Classics at Dauntsey’s is the study of Latin and Classical Civilisation. In Latin, we study the language and literature of the Romans in Lower School, GCSE and A level; in Classical Civilisation we study the literature, history and culture of the Greeks and the Romans at GCSE and A level; at the moment Lower School pupils meet Greek in the Odyssey club.
Latin is studied by all the First Form along with three modern languages: they then choose two languages to study in the Second and Third form: we welcome any keen enthusiast! This year, GCSE candidates are studying, inter alia, the story of the doomed love affair between Dido and Aeneas; and A level pupils are investigating the depths that men will stoop to for the sake of power, in Tacitus’ Histories.
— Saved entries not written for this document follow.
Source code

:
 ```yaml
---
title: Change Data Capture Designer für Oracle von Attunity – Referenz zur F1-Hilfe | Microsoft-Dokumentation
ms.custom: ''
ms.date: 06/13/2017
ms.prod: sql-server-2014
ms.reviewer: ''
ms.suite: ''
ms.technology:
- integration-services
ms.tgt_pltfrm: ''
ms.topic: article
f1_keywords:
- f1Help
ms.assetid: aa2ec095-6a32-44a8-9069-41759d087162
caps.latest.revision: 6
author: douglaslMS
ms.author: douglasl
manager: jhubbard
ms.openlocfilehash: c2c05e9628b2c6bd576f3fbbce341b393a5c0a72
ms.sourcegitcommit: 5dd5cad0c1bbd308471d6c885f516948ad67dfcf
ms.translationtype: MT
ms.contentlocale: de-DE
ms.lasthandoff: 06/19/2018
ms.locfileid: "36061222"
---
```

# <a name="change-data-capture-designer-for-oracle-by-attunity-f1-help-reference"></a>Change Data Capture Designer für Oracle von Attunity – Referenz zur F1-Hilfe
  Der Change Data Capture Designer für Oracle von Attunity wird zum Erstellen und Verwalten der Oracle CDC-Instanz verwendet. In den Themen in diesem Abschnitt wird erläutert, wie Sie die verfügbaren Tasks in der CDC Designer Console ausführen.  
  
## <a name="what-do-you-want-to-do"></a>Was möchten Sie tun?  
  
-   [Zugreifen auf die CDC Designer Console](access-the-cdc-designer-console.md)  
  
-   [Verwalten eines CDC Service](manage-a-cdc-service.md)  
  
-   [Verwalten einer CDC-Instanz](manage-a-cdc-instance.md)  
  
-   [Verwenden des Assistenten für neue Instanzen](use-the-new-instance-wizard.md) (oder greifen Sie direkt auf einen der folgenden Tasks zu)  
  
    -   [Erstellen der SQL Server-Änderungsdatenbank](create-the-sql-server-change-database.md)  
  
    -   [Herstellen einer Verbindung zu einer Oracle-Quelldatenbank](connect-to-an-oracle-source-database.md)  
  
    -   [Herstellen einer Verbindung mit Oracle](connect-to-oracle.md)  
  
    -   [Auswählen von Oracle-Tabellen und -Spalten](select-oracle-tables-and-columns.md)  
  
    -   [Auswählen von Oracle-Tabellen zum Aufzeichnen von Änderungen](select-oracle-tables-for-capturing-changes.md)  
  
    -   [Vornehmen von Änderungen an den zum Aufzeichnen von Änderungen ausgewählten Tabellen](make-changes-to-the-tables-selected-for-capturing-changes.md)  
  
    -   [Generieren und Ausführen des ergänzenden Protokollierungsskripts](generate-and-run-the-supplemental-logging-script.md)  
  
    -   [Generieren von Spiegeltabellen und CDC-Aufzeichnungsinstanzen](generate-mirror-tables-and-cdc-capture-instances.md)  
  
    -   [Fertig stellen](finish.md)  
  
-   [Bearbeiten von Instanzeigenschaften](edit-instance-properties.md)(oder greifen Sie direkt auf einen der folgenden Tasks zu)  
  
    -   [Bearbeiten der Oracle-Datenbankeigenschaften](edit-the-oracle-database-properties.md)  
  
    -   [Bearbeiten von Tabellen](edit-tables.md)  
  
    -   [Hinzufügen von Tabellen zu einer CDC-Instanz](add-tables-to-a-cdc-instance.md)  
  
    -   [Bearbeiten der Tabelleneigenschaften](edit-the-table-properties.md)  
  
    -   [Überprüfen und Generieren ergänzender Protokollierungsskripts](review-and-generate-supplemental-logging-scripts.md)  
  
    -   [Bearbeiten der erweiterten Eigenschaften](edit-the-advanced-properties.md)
This year’s Classical Civilisation GCSE set are learning about the Greek and Roman approach to gods, Hercules, festivals and sacrifice, and the Mycenaean world of Homer and The Odyssey; while A level pupils learn about the world of the hero and Greek theatre and religion.
The Odyssey club is primarily aimed at Lower School pupils who follow Odysseus on his ten-year voyage to get home, meet some monsters, chart his course, read The Odyssey, draw some 2,500 year old vases and start to learn to write the Greek alphabet.
At Dauntsey's, we aim to support pupils’ learning through a range of extra-curricular events. GCSE and A level pupils attend lectures with the Salisbury Classical Association, and we have been keen members of the audience at the Cambridge Greek Play. The First Form are visited by an experimental author, Ben Kane, to discover Roman life and the army, trying out replica weapons and armour! The Second Form Latinists go to Fishbourne and trace the mosaics; the Third Form Latinists visit Bath to see the curse tablets and what a thermae was really like (and also to literally test the temperature of the water). On the Foreign trip front we have been quiet of late but are looking to get back in harness; in the past, we have visited Greece (2016), Rome (2015) and Sicily (2014).